Why do we use ReLUs

devforfu · May 10, 2022, 9:04am

Even though I’m aware of ReLU for a while and know its mathematical representation, I am still kind of struggling to understand, or at least, have some intuition why it cuts off the negative part of the domain, and still is works as a (universal) approximation? Is it because of combination of multiple linear layers interleaved with ReLUs, and there we have negative values? Like pre-activations?

ilovescience · May 10, 2022, 9:13am

I personally found this animation very helpful for visually understanding this:
https://nnfs.io/mvp/

arunslb123 · May 10, 2022, 9:18am

Another great resource for visual understanding that neural nets can arbitrarily compute any function Neural networks and deep learning

SamFogarty · May 10, 2022, 9:21am

The ReLU is able to effectively discard some data as noise, if the input value falls below its threshold - so the network can throw away signal to not propagate further. The network learns representations then that allow it to discard noise. This importantly is in contrast to a type of function that can only ‘smoothly’ vary - a linear function - which cannot represent sharp breaks easily.
The main feature of a stack of ReLUs that allows it to represent complexity then is this non-linear nature.

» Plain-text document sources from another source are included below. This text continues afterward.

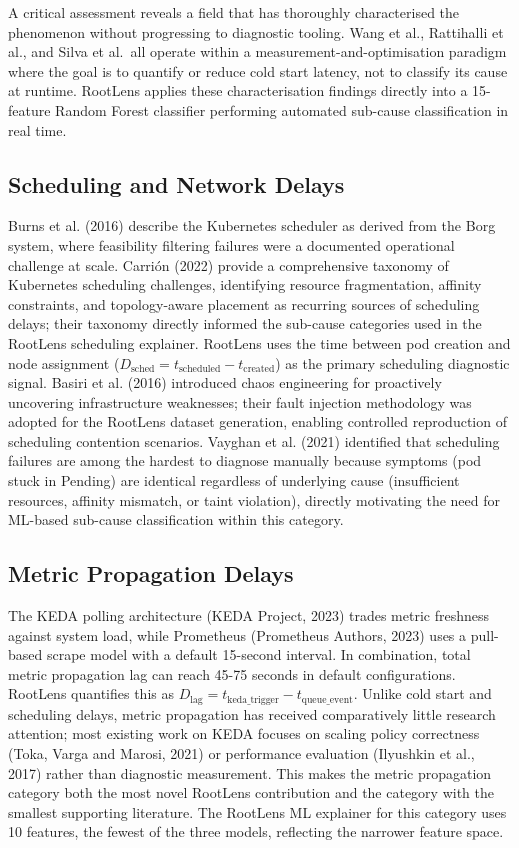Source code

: A critical assessment reveals a field that has thoroughly characterised the phenomenon without progressing to diagnostic tooling. Wang et al., Rattihalli et al., and Silva et al.\ all operate within a measurement-and-optimisation paradigm where the goal is to quantify or reduce cold start latency, not to classify its cause at runtime. RootLens applies these characterisation findings directly into a 15-feature Random Forest classifier performing automated sub-cause classification in real time.

\subsection{Scheduling and Network Delays}
Burns et al. (2016) describe the Kubernetes scheduler as derived from the Borg system, where feasibility filtering failures were a documented operational challenge at scale. Carri\'on (2022) provide a comprehensive taxonomy of Kubernetes scheduling challenges, identifying resource fragmentation, affinity constraints, and topology-aware placement as recurring sources of scheduling delays; their taxonomy directly informed the sub-cause categories used in the RootLens scheduling explainer. RootLens uses the time between pod creation and node assignment ($D_{\text{sched}} = t_{\text{scheduled}} - t_{\text{created}}$) as the primary scheduling diagnostic signal. Basiri et al. (2016) introduced chaos engineering for proactively uncovering infrastructure weaknesses; their fault injection methodology was adopted for the RootLens dataset generation, enabling controlled reproduction of scheduling contention scenarios. Vayghan et al. (2021) identified that scheduling failures are among the hardest to diagnose manually because symptoms (pod stuck in Pending) are identical regardless of underlying cause (insufficient resources, affinity mismatch, or taint violation), directly motivating the need for ML-based sub-cause classification within this category.

\subsection{Metric Propagation Delays}
The KEDA polling architecture (KEDA Project, 2023) trades metric freshness against system load, while Prometheus (Prometheus Authors, 2023) uses a pull-based scrape model with a default 15-second interval. In combination, total metric propagation lag can reach 45-75 seconds in default configurations. RootLens quantifies this as $D_{\text{lag}} = t_{\text{keda\_trigger}} - t_{\text{queue\_event}}$. Unlike cold start and scheduling delays, metric propagation has received comparatively little research attention; most existing work on KEDA focuses on scaling policy correctness (Toka, Varga and Marosi, 2021) or performance evaluation (Ilyushkin et al., 2017) rather than diagnostic measurement. This makes the metric propagation category both the most novel RootLens contribution and the category with the smallest supporting literature. The RootLens ML explainer for this category uses 10 features, the fewest of the three models, reflecting the narrower feature space.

asharma · May 10, 2022, 9:24am

One of the ways to think about it could be is that ReLU adds non-linearities to the computation.
All other computations in Neural nets are of the form y = wx+b . If we didnt add a ReLU or another such function we will be limiting overselves to approximation of linear functions only

Hope that helps. Will share some more intuitive posts if I come across any

stantonius · May 10, 2022, 9:25am

So I (now) understand the output of many ReLUs together can approximate any complex function. What I don’t get is why, for each individual ReLU, do we effectively discard half the input values to the ReLU and set them to 0. It seems “wasteful” at a micro level, but at the macro level it makes perfect(-ish) sense.

Does this level of detail even matter?

SamFogarty · May 10, 2022, 9:32am

The neural network must compress a whole picture into a signal class number. The model becomes like a smart zip function - compressing data into smaller representations. It needs to be able to discard data that is less important than other signal. Consider that some pixels in an image may be much more relevant than others. So being able to ‘discard’ data is part of the solution for classification.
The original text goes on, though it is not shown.